Return the listing below exactly. Leave its pictures out.
[Opening RECORD SET section]
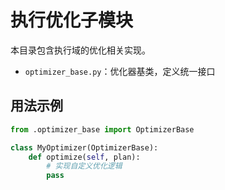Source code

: # 执行优化子模块

本目录包含执行域的优化相关实现。

- `optimizer_base.py`：优化器基类，定义统一接口

## 用法示例

```python
from .optimizer_base import OptimizerBase

class MyOptimizer(OptimizerBase):
    def optimize(self, plan):
        # 实现自定义优化逻辑
        pass
``` 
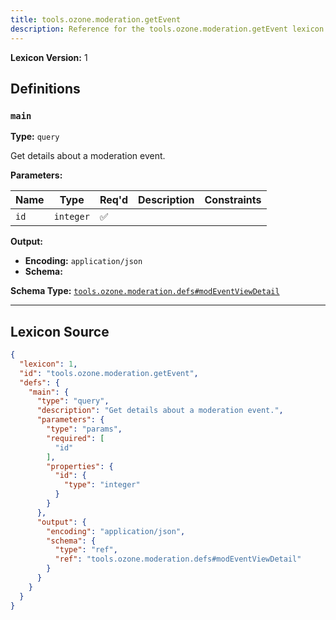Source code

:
 ```yaml
---
title: tools.ozone.moderation.getEvent
description: Reference for the tools.ozone.moderation.getEvent lexicon
---
```

**Lexicon Version:** 1

## Definitions

<a name="main"></a>
### `main`

**Type:** `query`

Get details about a moderation event.

**Parameters:**

| Name | Type | Req'd  | Description | Constraints |
|------|------|----------|-------------|-------------|
| `id` | `integer` | ✅  |  |  |
**Output:**

- **Encoding:** `application/json`
- **Schema:**

**Schema Type:** [`tools.ozone.moderation.defs#modEventViewDetail`](lexicons/tools/ozone/moderation/defs#modEventViewDetail)



---

## Lexicon Source
```json
{
  "lexicon": 1,
  "id": "tools.ozone.moderation.getEvent",
  "defs": {
    "main": {
      "type": "query",
      "description": "Get details about a moderation event.",
      "parameters": {
        "type": "params",
        "required": [
          "id"
        ],
        "properties": {
          "id": {
            "type": "integer"
          }
        }
      },
      "output": {
        "encoding": "application/json",
        "schema": {
          "type": "ref",
          "ref": "tools.ozone.moderation.defs#modEventViewDetail"
        }
      }
    }
  }
}
```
[Closing RECORD SET section]
• [SOLUTION TO THE PROBLEM]:
Source code

: # 执行优化子模块

本目录包含执行域的优化相关实现。

- `optimizer_base.py`：优化器基类，定义统一接口

## 用法示例

```python
from .optimizer_base import OptimizerBase

class MyOptimizer(OptimizerBase):
    def optimize(self, plan):
        # 实现自定义优化逻辑
        pass
``` 
Source code

:
 ```yaml
---
title: tools.ozone.moderation.getEvent
description: Reference for the tools.ozone.moderation.getEvent lexicon
---
```

**Lexicon Version:** 1

## Definitions

<a name="main"></a>
### `main`

**Type:** `query`

Get details about a moderation event.

**Parameters:**

| Name | Type | Req'd  | Description | Constraints |
|------|------|----------|-------------|-------------|
| `id` | `integer` | ✅  |  |  |
**Output:**

- **Encoding:** `application/json`
- **Schema:**

**Schema Type:** [`tools.ozone.moderation.defs#modEventViewDetail`](lexicons/tools/ozone/moderation/defs#modEventViewDetail)



---

## Lexicon Source
```json
{
  "lexicon": 1,
  "id": "tools.ozone.moderation.getEvent",
  "defs": {
    "main": {
      "type": "query",
      "description": "Get details about a moderation event.",
      "parameters": {
        "type": "params",
        "required": [
          "id"
        ],
        "properties": {
          "id": {
            "type": "integer"
          }
        }
      },
      "output": {
        "encoding": "application/json",
        "schema": {
          "type": "ref",
          "ref": "tools.ozone.moderation.defs#modEventViewDetail"
        }
      }
    }
  }
}
```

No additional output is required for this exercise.